The Great British Cake-Scoff: A Guide to British Food

Platinum Jubilee trifle

So, I’ve put on a lot of weight since I’ve moved back to the UK and with very good reason. British food is not an internationally beloved cuisine. In most large cities around the world, you may be able to find a decent pizzeria, Chinese takeaway or Irish pub.

But, you will never ever find a good chippy or a proper British pub outside the British Isles.

Since being back, I have really appreciated things like Cadbury’s chocolate, fresh bread and never being more than a five-minute drive away from a pie. Who ate all the pies? Uh, me. Definitely me. With pleasure.
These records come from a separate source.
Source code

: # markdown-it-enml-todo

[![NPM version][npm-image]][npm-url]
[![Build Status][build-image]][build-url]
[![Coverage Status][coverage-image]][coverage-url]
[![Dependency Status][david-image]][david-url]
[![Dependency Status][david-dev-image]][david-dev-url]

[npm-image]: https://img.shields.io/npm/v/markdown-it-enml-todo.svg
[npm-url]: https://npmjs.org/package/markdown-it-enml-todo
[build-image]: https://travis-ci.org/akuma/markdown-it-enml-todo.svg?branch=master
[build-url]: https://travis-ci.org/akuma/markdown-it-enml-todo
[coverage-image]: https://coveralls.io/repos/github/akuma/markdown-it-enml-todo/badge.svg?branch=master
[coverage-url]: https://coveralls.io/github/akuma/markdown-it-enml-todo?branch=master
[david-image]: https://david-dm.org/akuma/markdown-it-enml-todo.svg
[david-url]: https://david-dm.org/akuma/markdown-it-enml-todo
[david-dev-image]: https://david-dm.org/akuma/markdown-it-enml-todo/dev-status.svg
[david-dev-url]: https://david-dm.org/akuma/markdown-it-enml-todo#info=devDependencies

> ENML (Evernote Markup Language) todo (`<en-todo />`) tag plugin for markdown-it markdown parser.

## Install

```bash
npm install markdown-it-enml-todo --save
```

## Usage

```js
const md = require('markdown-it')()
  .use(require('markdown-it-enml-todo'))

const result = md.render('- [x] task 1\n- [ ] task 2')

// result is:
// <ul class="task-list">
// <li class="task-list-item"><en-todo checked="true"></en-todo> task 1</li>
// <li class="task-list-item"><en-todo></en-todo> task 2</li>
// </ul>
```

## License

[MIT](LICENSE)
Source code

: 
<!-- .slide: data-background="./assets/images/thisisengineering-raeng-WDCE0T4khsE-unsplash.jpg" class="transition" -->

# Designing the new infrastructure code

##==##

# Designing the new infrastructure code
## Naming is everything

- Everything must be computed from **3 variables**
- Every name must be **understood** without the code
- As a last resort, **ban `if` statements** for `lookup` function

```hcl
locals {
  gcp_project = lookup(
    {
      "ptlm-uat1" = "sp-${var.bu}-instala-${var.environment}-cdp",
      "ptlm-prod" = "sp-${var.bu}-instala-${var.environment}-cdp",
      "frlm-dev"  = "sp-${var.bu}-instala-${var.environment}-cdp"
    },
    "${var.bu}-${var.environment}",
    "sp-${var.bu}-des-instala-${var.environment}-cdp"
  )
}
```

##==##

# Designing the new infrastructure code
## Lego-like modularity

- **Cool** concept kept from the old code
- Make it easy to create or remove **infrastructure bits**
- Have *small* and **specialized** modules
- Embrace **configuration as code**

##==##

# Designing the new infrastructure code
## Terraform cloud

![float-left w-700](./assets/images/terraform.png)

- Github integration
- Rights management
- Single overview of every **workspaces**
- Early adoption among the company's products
Here are just a few of my favourite British dishes, shared here to educate the rest of the world about the delicious-ness that is Great British food:

Breakfast

1. Bacon Butties

While the rest of the world is obsessed with streaky bacon, give me two slices of grilled back bacon between two slices of white bread and a good dollop of ketchup any day. Note: butties are sandwiches, not small butts.

2. Full English Breakfast

And when we say ‘full’, we mean it: sausage, bacon, mushrooms, a fried tomato, toast, baked beans, eggs and sometimes hash browns and black pudding (also not a pudding).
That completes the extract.